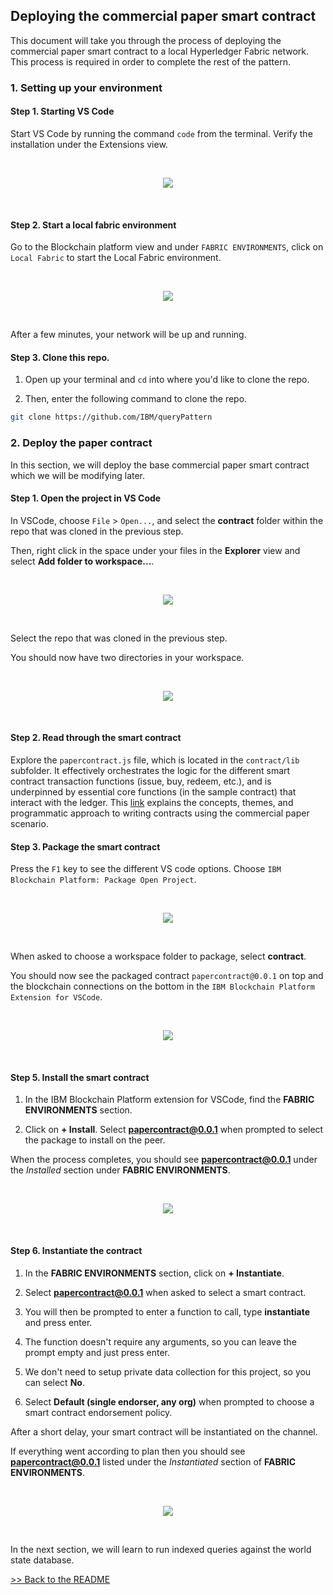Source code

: ## Deploying the commercial paper smart contract 

This document will take you through the process of deploying the commercial paper smart contract to a local Hyperledger Fabric network. This process is required in order to complete the rest of the pattern. 


### 1. Setting up your environment

#### Step 1. Starting VS Code

Start VS Code by running the command `code` from the terminal. 
Verify the installation under the Extensions view.   

<br>
<p align="center">
  <img src="https://user-images.githubusercontent.com/8854447/73479226-98a61300-4365-11ea-9a9a-03ad2e76d665.png">
</p>
<br>


#### Step 2. Start a local fabric environment

Go to the Blockchain platform view and under `FABRIC ENVIRONMENTS`, click on `Local Fabric` to start the Local Fabric environment.

<br>
<p align="center">
  <img src="https://user-images.githubusercontent.com/8854447/74054051-31164600-49ab-11ea-9950-a6264068e20d.png">
</p>
<br>

After a few minutes, your network will be up and running.


#### Step 3. Clone this repo. 

1. Open up your terminal and `cd` into where you'd like to clone the repo. 

2. Then, enter the following command to clone the repo.

```bash
git clone https://github.com/IBM/queryPattern
```


### 2. Deploy the paper contract

In this section, we will deploy the base commercial paper smart contract which we will be modifying later. 


#### Step 1. Open the project in VS Code

In VSCode, choose `File` > `Open...`, and select the **contract** folder within the repo that was cloned in the previous step. 

Then, right click in the space under your files in the **Explorer** view and select **Add folder to workspace...**.

<br>
<p align="center">
  <img src="https://user-images.githubusercontent.com/8854447/73479797-a3ad7300-4366-11ea-938f-ff8e0125011f.png">
</p>
<br>

Select the repo that was cloned in the previous step.

You should now have two directories in your workspace.

<br>
<p align="center">
  <img src="https://user-images.githubusercontent.com/8854447/73395890-51a91680-42ae-11ea-8982-a3b7b74f2767.png">
</p>
<br>


#### Step 2. Read through the smart contract

Explore the `papercontract.js` file, which is located in the `contract/lib` subfolder. It effectively orchestrates the logic for the different smart contract transaction functions (issue, buy, redeem, etc.), and is underpinned by essential core functions (in the sample contract) that interact with the ledger. This [link](https://hyperledger-fabric.readthedocs.io/en/master/tutorial/commercial_paper.html) explains the concepts, themes, and programmatic approach to writing contracts using the commercial paper scenario.


#### Step 3. Package the smart contract

Press the `F1` key to see the different VS code options. Choose `IBM Blockchain Platform: Package Open Project`.

<br>
<p align="center">
  <img src="https://user-images.githubusercontent.com/8854447/71910509-05036d00-3140-11ea-8b15-7c8aeb403974.png">
</p>
<br>

When asked to choose a workspace folder to package, select **contract**.

You should now see the packaged contract `papercontract@0.0.1` on top and the blockchain connections on the bottom in the `IBM Blockchain Platform Extension for VSCode`.

<br>
<p align="center">
  <img src="https://user-images.githubusercontent.com/8854447/73480319-abb9e280-4367-11ea-9e38-56f925eef19f.png">
</p>
<br>


#### Step 5. Install the smart contract

1. In the IBM Blockchain Platform extension for VSCode, find the **FABRIC ENVIRONMENTS** section.

2. Click on **+ Install**. Select **papercontract@0.0.1** when prompted to select the package to install on the peer.

When the process completes, you should see **papercontract@0.0.1** under the *Installed* section under **FABRIC ENVIRONMENTS**.

<br>
<p align="center">
  <img src="https://user-images.githubusercontent.com/8854447/74054470-1ee8d780-49ac-11ea-8cfd-20964cdab173.png">
</p>
<br>


#### Step 6. Instantiate the contract

1. In the **FABRIC ENVIRONMENTS** section, click on **+ Instantiate**.

2. Select **papercontract@0.0.1** when asked to select a smart contract.

4. You will then be prompted to enter a function to call, type **instantiate** and press enter.

5. The function doesn't require any arguments, so you can leave the prompt empty and just press enter.

6. We don't need to setup private data collection for this project, so you can select **No**.

7. Select **Default (single endorser, any org)** when prompted to choose a smart contract endorsement policy.

After a short delay, your smart contract will be instantiated on the channel.

If everything went according to plan then you should see **papercontract@0.0.1** listed under the *Instantiated* section of **FABRIC ENVIRONMENTS**.

<br>
<p align="center">
  <img src="https://user-images.githubusercontent.com/8854447/74055494-214c3100-49ae-11ea-867b-14be22f8c2bc.png">
</p>
<br>


In the next section, we will learn to run indexed queries against the world state database.

[>> Back to the README](./README.md#2-create-indexes-for-the-commonly-used-queries)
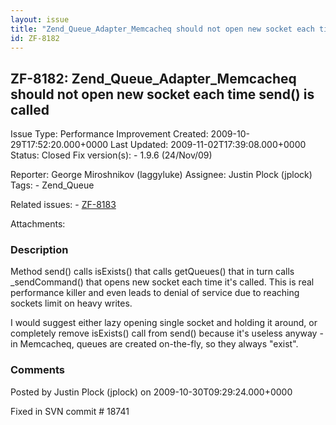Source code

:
 ```yaml
---
layout: issue
title: "Zend_Queue_Adapter_Memcacheq should not open new socket each time send() is called"
id: ZF-8182
---
```


ZF-8182: Zend\_Queue\_Adapter\_Memcacheq should not open new socket each time send() is called
----------------------------------------------------------------------------------------------

 Issue Type: Performance Improvement Created: 2009-10-29T17:52:20.000+0000 Last Updated: 2009-11-02T17:39:08.000+0000 Status: Closed Fix version(s): - 1.9.6 (24/Nov/09)
 
 Reporter:  George Miroshnikov (laggyluke)  Assignee:  Justin Plock (jplock)  Tags: - Zend\_Queue
 
 Related issues: - [ZF-8183](/issues/browse/ZF-8183)
 
 Attachments: 
### Description

Method send() calls isExists() that calls getQueues() that in turn calls \_sendCommand() that opens new socket each time it's called. This is real performance killer and even leads to denial of service due to reaching sockets limit on heavy writes.

I would suggest either lazy opening single socket and holding it around, or completely remove isExists() call from send() because it's useless anyway - in Memcacheq, queues are created on-the-fly, so they always "exist".

 

 

### Comments

Posted by Justin Plock (jplock) on 2009-10-30T09:29:24.000+0000

Fixed in SVN commit # 18741

 

 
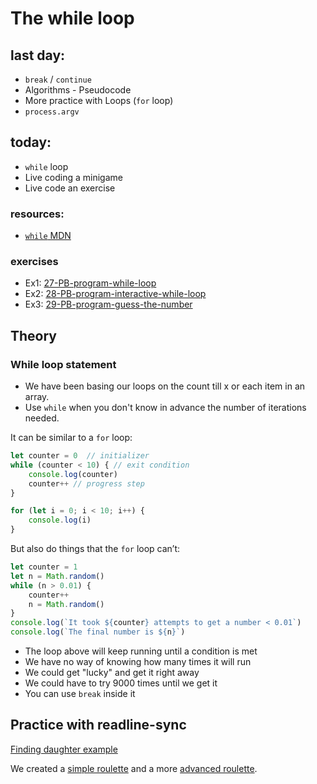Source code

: # The while loop

## last day:

- `break` / `continue`
- Algorithms - Pseudocode
- More practice with Loops (`for` loop)
- `process.argv`

## today:

- `while` loop
- Live coding a minigame
- Live code an exercise

### resources:

- [`while` MDN](https://developer.mozilla.org/en-US/docs/Web/JavaScript/Reference/Statements/while)

### exercises

- Ex1: [27-PB-program-while-loop](https://classroom.github.com/a/RL3OSAFd)
- Ex2: [28-PB-program-interactive-while-loop](https://classroom.github.com/a/99ppvFi5)
- Ex3: [29-PB-program-guess-the-number](https://classroom.github.com/a/ItxjEoa9)

## Theory

### While loop statement

- We have been basing our loops on the count till x or each item in an array.
- Use `while` when you don't know in advance the number of iterations needed.

It can be similar to a `for` loop: 

```javascript
let counter = 0  // initializer
while (counter < 10) { // exit condition
    console.log(counter)
    counter++ // progress step
}

for (let i = 0; i < 10; i++) {
    console.log(i)
}
```

But also do things that the `for` loop can’t:

```javascript
let counter = 1
let n = Math.random()
while (n > 0.01) {
    counter++
    n = Math.random()
}
console.log(`It took ${counter} attempts to get a number < 0.01`)
console.log(`The final number is ${n}`)
```

- The loop above will keep running until a condition is met
- We have no way of knowing how many times it will run
- We could get "lucky" and get it right away
- We could have to try 9000 times until we get it
- You can use `break` inside it

## Practice with readline-sync

[Finding daughter example](./readline-examples/findingDaughter.js)

We created a [simple roulette](./readline-examples/rouletteGame.js) and a more [advanced roulette](./readline-examples/rouletteGamePro.js).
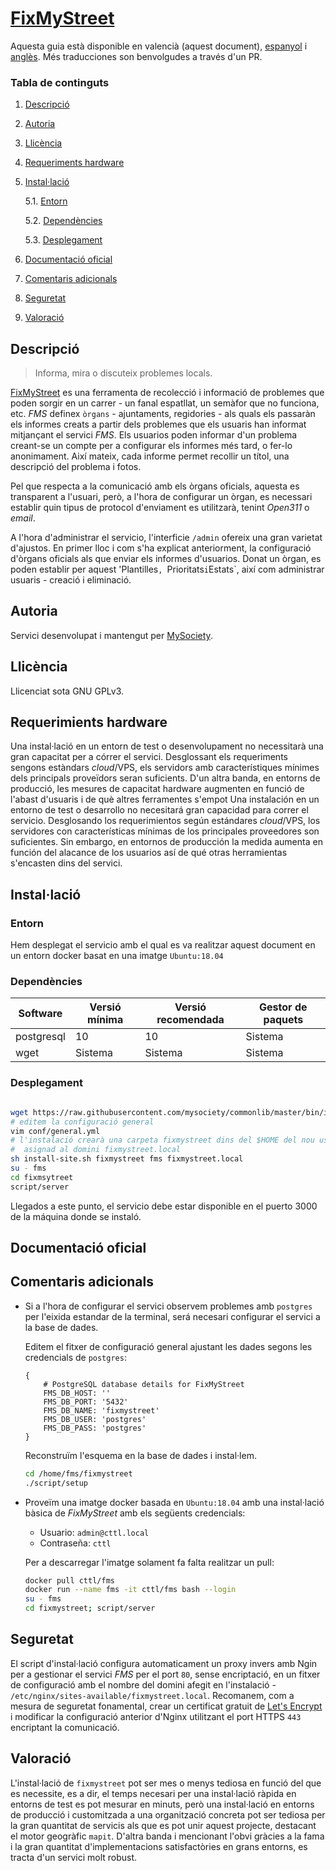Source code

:# [FixMyStreet](https://fixmystreet.org)

Aquesta guia està disponible en valencià (aquest document), [espanyol](README.md) i [anglès](README_en.md). Més traducciones son benvolgudes a través d'un PR.


### Tabla de continguts
1. [ Descripció ](#desc)
2. [ Autoria ](#authorship)
3. [ Llicència ](#license)
4. [ Requeriments hardware ](#reqs)
5. [ Instal·lació ](#install)

	5.1. [ Entorn ](#env) 
	
	5.2. [ Dependències ](#deps)
	
	5.3. [ Desplegament ](#deploy)

	
6. [ Documentació oficial ](#docs)
7. [ Comentaris adicionals ](#comms)
8. [ Seguretat ](#sec)
9. [ Valoració ](#val)

<a name="desc"></a>
## Descripció

> Informa, mira o discuteix problemes locals.


[FixMyStreet](https://fixmystreet.org) es una ferramenta de recolecció i informació de problemes
que poden sorgir en un carrer - un fanal espatllat, un semàfor que no funciona, etc.
_FMS_ definex `òrgans` - ajuntaments, regidories - als quals els passaràn els informes
creats a partir dels problemes que els usuaris han informat mitjançant el servici _FMS_. 
Els usuarios poden informar d'un problema creant-se un compte per a configurar els informes
més tard, o fer-lo anonimament. Així mateix, cada informe permet recollir un títol,
una descripció del problema i fotos.

Pel que respecta a la comunicació amb els òrgans oficials, aquesta es transparent a l'usuari,
però, a l'hora de configurar un òrgan, es necessari establir quin tipus
de protocol d'enviament es utilitzarà, tenint _Open311_ o _email_.

A l'hora d'administrar el servicio, l'interficie `/admin` ofereix una gran varietat d'ajustos.
En primer lloc i com s'ha explicat anteriorment, la configuració d'òrgans oficials als que enviar els informes d'usuarios.
Donat un òrgan, es poden establir per aquest 'Plantilles`, `Prioritats` i `Estats`, així com administrar usuaris - creació i eliminació.



<a name="authorship"></a>
## Autoria

Servici desenvolupat i mantengut per [MySociety](https://www.mysociety.org/about/).
<a name="license"></a>
## Llicència
Llicenciat sota GNU GPLv3.
<a name="reqs"></a>
## Requerimients hardware

Una instal·lació en un entorn de test o desenvolupament no necessitarà una gran capacitat
per a córrer el servici. Desglossant els requeriments sengons estàndars _cloud_/VPS,
els servidors amb característiques mínimes dels principals proveïdors seran suficients.
D'un altra banda, en entorns de producció, les mesures de capacitat hardware augmenten en funció
de l'abast d'usuaris i de què altres ferramentes s'empot
Una instalación en un entorno de test o desarrollo no necesitará gran capacidad para correr el servicio.
Desglosando los requerimientos según estándares _cloud_/VPS, los servidores con
características mínimas de los principales proveedores son suficientes. Sin embargo,
en entornos de producción la medida aumenta en función del alacance de los usuarios así
de qué otras herramientas s'encasten dins del servici.

<a name="install"></a>
## Instal·lació
<a name="env"></a>
### Entorn
Hem desplegat el servicio amb el qual es va realitzar aquest document en un entorn
docker basat en una imatge `Ubuntu:18.04`

<a name="deps"></a>
### Dependències

|Software|Versió mínima| Versió recomendada|Gestor de paquets|
|-----|----|------|------|
|postgresql|10|10|Sistema|
|wget|Sistema|Sistema|Sistema|

<a name="deploy"></a>
### Desplegament
```bash

wget https://raw.githubusercontent.com/mysociety/commonlib/master/bin/install-site.sh
# editem la configuració general 
vim conf/general.yml
# l'instalació crearà una carpeta fixmystreet dins del $HOME del nou usuari fms
#  asignad al domini fixmystreet.local
sh install-site.sh fixmystreet fms fixmystreet.local
su - fms
cd fixmsytreet
script/server
```
Llegados a este punto, el servicio debe estar disponible en el puerto 3000 de la máquina donde se instaló.
<a name="docs"></a>
## Documentació oficial
<a name="comms"></a>
## Comentaris adicionals
<a name="sec"></a>
- Si a l'hora de configurar el servici observem problemes amb `postgres` per l'eixida
estandar de la terminal, será necesari configurar el servici a la base de dades.

    
    Editem el fitxer de configuració general ajustant les dades segons les credencials de `postgres`:
    
    ```vim
    {
        # PostgreSQL database details for FixMyStreet
        FMS_DB_HOST: ''
        FMS_DB_PORT: '5432'
        FMS_DB_NAME: 'fixmystreet'
        FMS_DB_USER: 'postgres'
        FMS_DB_PASS: 'postgres'
    }
    ```
    Reconstruïm l'esquema en la base de dades i instal·lem.
    ```bash
    cd /home/fms/fixmystreet
    ./script/setup
    ```

-  Proveïm una imatge docker basada en `Ubuntu:18.04` amb una instal·lació bàsica
de _FixMyStreet_ amb els següents credencials:

    - Usuario: `admin@cttl.local`
    - Contraseña: `cttl`
   
    Per a descarregar l'imatge solament fa falta realitzar un pull: 
    ```bash
    docker pull cttl/fms
    docker run --name fms -it cttl/fms bash --login
    su - fms
    cd fixmystreet; script/server
    ```

## Seguretat
<a name="val"></a>

El script d'instal·lació configura automaticament un proxy invers amb Ngin per a 
gestionar el servici _FMS_ per el port `80`, sense encriptació, en un fitxer
de configuració amb el nombre del domini afegit en l'instalació -
`/etc/nginx/sites-available/fixmystreet.local`. Recomanem, com a mesura de seguretat fonamental,
crear un certificat gratuit de [Let's Encrypt](https://letsencrypt.org) i modificar la configuració
anterior d'Nginx utilitzant el port HTTPS `443` encriptant la comunicació.

## Valoració

L'instal·lació de `fixmystreet` pot ser mes o menys tediosa en funció del que es necessite,
es a dir, el temps necesari per una instal·lació ràpida en entorns de test es pot
mesurar en minuts, però una instal·lació en entorns de producció i customitzada a una organització concreta
pot ser tediosa per la gran quantitat de servicis als que es pot unir aquest projecte, destacant
el motor geogràfic `mapit`. D'altra banda i mencionant l'obvi gràcies a la fama
i la gran quantitat d'implementacions satisfactòries en grans entorns, es tracta
d'un servici molt robust.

_TASK OBJECTIVE:_
In the answer, set down only the lines from the opening line of the listing through the line that holds "Then, right click", exactly as they appear, minus the pictures.

_TASK RESPONSE:_
Source code

: ## Deploying the commercial paper smart contract 

This document will take you through the process of deploying the commercial paper smart contract to a local Hyperledger Fabric network. This process is required in order to complete the rest of the pattern. 


### 1. Setting up your environment

#### Step 1. Starting VS Code

Start VS Code by running the command `code` from the terminal. 
Verify the installation under the Extensions view.   

<br>
<p align="center">
  <img src="https://user-images.githubusercontent.com/8854447/73479226-98a61300-4365-11ea-9a9a-03ad2e76d665.png">
</p>
<br>


#### Step 2. Start a local fabric environment

Go to the Blockchain platform view and under `FABRIC ENVIRONMENTS`, click on `Local Fabric` to start the Local Fabric environment.

<br>
<p align="center">
  <img src="https://user-images.githubusercontent.com/8854447/74054051-31164600-49ab-11ea-9950-a6264068e20d.png">
</p>
<br>

After a few minutes, your network will be up and running.


#### Step 3. Clone this repo. 

1. Open up your terminal and `cd` into where you'd like to clone the repo. 

2. Then, enter the following command to clone the repo.

```bash
git clone https://github.com/IBM/queryPattern
```


### 2. Deploy the paper contract

In this section, we will deploy the base commercial paper smart contract which we will be modifying later. 


#### Step 1. Open the project in VS Code

In VSCode, choose `File` > `Open...`, and select the **contract** folder within the repo that was cloned in the previous step. 

Then, right click in the space under your files in the **Explorer** view and select **Add folder to workspace...**.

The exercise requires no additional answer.